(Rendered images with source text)
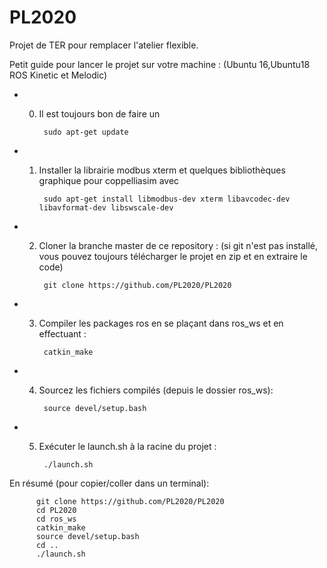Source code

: # PL2020
Projet de TER pour remplacer l'atelier flexible.

Petit guide pour lancer le projet sur votre machine : (Ubuntu 16,Ubuntu18 ROS Kinetic et Melodic)

- 0) Il est toujours bon de faire un 

          sudo apt-get update

- 1) Installer la librairie modbus xterm et quelques bibliothèques graphique pour coppelliasim  avec 

          sudo apt-get install libmodbus-dev xterm libavcodec-dev libavformat-dev libswscale-dev
          
- 2) Cloner la branche master de ce repository :
    (si git n'est pas installé, vous pouvez toujours télécharger le projet en zip et en extraire le code)
    
          git clone https://github.com/PL2020/PL2020
        
          
- 3) Compiler les packages ros en se plaçant dans ros_ws et en effectuant :

          catkin_make
          
- 4) Sourcez les fichiers compilés (depuis le dossier ros_ws):

          source devel/setup.bash
          
- 5) Exécuter le launch.sh à la racine du projet :

          ./launch.sh
          
En résumé (pour copier/coller dans un terminal):

          git clone https://github.com/PL2020/PL2020
          cd PL2020
          cd ros_ws
          catkin_make
          source devel/setup.bash
          cd ..
          ./launch.sh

__Task to carry out__: List every line above that holds the word "pour".

__Solution for this task__:
Projet de TER pour remplacer l'atelier flexible.
Petit guide pour lancer le projet sur votre machine : (Ubuntu 16,Ubuntu18 ROS Kinetic et Melodic)
- 1) Installer la librairie modbus xterm et quelques bibliothèques graphique pour coppelliasim  avec 
En résumé (pour copier/coller dans un terminal):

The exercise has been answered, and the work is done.